Je fus prise d'un véritable élan de panique qui me coupa le souffle. Incapable de répondre, je me contentai de reculer respectueusement de quelques pas, quand Lina s'interposa entre la bêta et moi.
« Mariposa a toujours été très discrète, dit-elle d'une voix apaisante. Ce n'est que de l'humilité de sa part, mais ça va bien se passer. »
Le visage de la bêta sembla s'éclairer face à ces explications.
« Je comprends, rit-elle gentiment, cette maison impressionne toujours au début. Profitez de la soirée pour prendre vos marques, l'alpha ne rentrera pas avant le début de la nuit. »
J'avais le sentiment que quelques heures ne suffiraient pas à m'apaiser – il m'aurait au moins fallu plusieurs semaines, voire mois. Mais Lina ne me laissa pas l'occasion de répondre à Émira : elle la remercia vivement, et, se saisissant de mon bras, elle m'entraîna à l'intérieur.
« Calme-toi, Mariposa, souffla-t-elle à mon oreille. Tout va bien se passer. »
Je hochai la tête et la suivis docilement, tandis qu'elle me montrait la dernière chambre disponible.
« Tout le monde a déjà choisi sa chambre, fit-elle, donc je suppose que tu devras prendre celle-ci. Je suis à deux portes de là, sur ta droite, et Valentine est en face, avec Marin.
– D'accord, fis-je d'une voix pâteuse. Merci. »
J'entrai dans la pièce, qui était claire et spacieuse, pour déposer mon sac. Mon rythme cardiaque ralentissait lentement, mais j'étais encore loin de me sentir sereine.
« Je te laisse t'installer, fit Lina, mais tu sais...
– Oui ?
– Je crois vraiment que tu devrais profiter de tout ça. De cette deuxième chance, surtout, dit-elle brusquement.

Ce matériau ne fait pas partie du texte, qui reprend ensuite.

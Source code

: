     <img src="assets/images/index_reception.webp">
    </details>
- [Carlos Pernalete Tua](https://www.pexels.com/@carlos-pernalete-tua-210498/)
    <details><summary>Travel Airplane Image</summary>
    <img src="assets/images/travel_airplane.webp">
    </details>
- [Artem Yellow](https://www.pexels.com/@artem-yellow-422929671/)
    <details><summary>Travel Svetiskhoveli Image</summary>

Changer de meute, c'est une opportunité qui n'arrive pas deux fois dans une vie, alors ne la gâche pas. »
Je restai interdite face à elle, sans savoir quoi répondre.

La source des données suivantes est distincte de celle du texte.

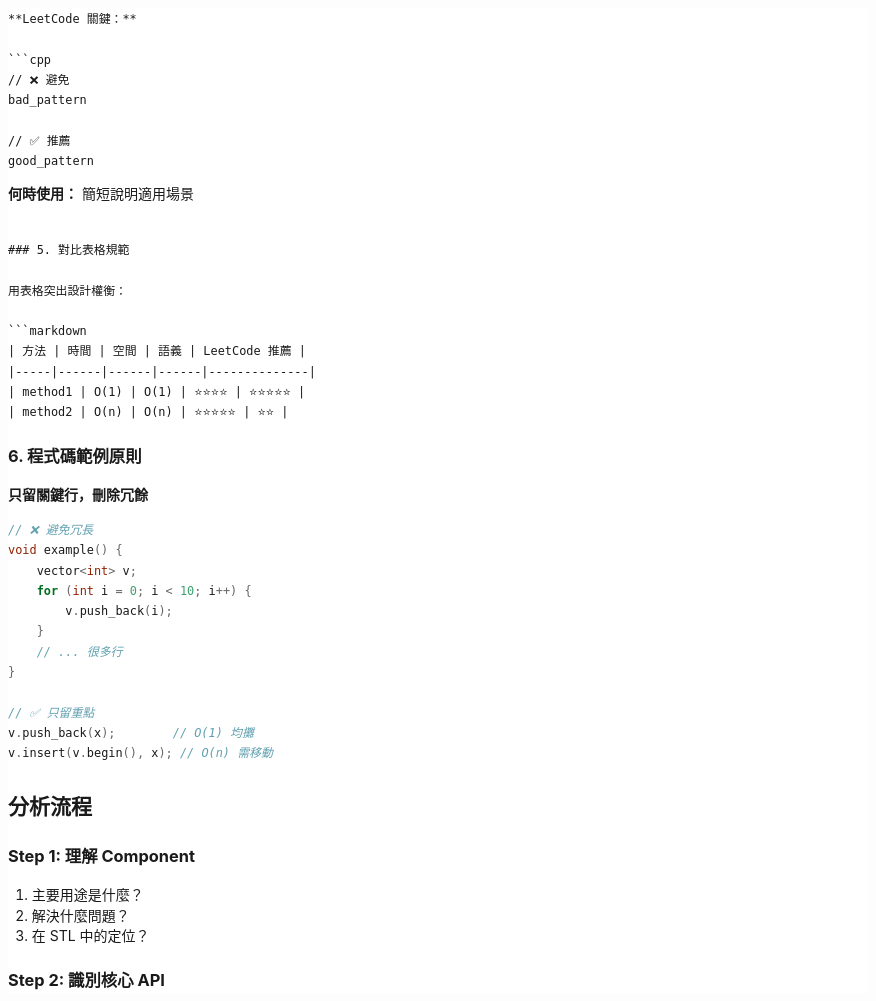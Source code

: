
 ```
**LeetCode 關鍵：**

```cpp
// ❌ 避免
bad_pattern

// ✅ 推薦
good_pattern
```

**何時使用：** 簡短說明適用場景
```

### 5. 對比表格規範

用表格突出設計權衡：

```markdown
| 方法 | 時間 | 空間 | 語義 | LeetCode 推薦 |
|-----|------|------|------|--------------|
| method1 | O(1) | O(1) | ⭐⭐⭐⭐ | ⭐⭐⭐⭐⭐ |
| method2 | O(n) | O(n) | ⭐⭐⭐⭐⭐ | ⭐⭐ |
```

### 6. 程式碼範例原則

**只留關鍵行，刪除冗餘**

```cpp
// ❌ 避免冗長
void example() {
    vector<int> v;
    for (int i = 0; i < 10; i++) {
        v.push_back(i);
    }
    // ... 很多行
}

// ✅ 只留重點
v.push_back(x);        // O(1) 均攤
v.insert(v.begin(), x); // O(n) 需移動
```

## 分析流程

### Step 1: 理解 Component

1. 主要用途是什麼？
2. 解決什麼問題？
3. 在 STL 中的定位？

### Step 2: 識別核心 API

« Je... Excuse-moi, bredouillai-je, incapable de trouver une meilleure répartie.
– Tu n'as rien à te faire pardonner, dit-elle vivement. Fais juste un effort, même si c'est difficile pour toi. Ce serait dommage de reproduire ce qui s'est passé chez nous. »
Je fermai les yeux. Elle avait raison, d'une certaine façon : ici, personne ne connaissait encore mes tares. J'avais plus de chance de me faire accepter.
« Tu as raison, dis-je en forçant un sourire. Je me souviendrai de ton conseil.
– Super, dit-elle en faisant mine de partir. On se voit tout à l'heure, alors, pour le repas. »
J'acquiesçai, et elle sortit en fermant la porte derrière elle. Je n'étais pas sûre de ce que je pensais de Lina, en réalité. Elle était tellement directe que je la trouvais brusque, et pourtant elle gardait un certain air de bienveillance. Après tout, elle aurait aussi bien pu me laisser me débrouiller seule face à l'irritation de la bêta.
Tout en réfléchissant, j'entrepris de défaire mes bagages.
Profiter de cette deuxième chance, hein ?
Je regrettais déjà d'être venue.
***
Quelles sont vos impressions sur les premiers pas de Mariposa dans la Vallée aux Esprits ? Et sur sa nouvelle meute ? Bien sûr, vous n'avez pas encore vu grand chose, mais vous en saurez plus dés mercredi avec le chapitre 4.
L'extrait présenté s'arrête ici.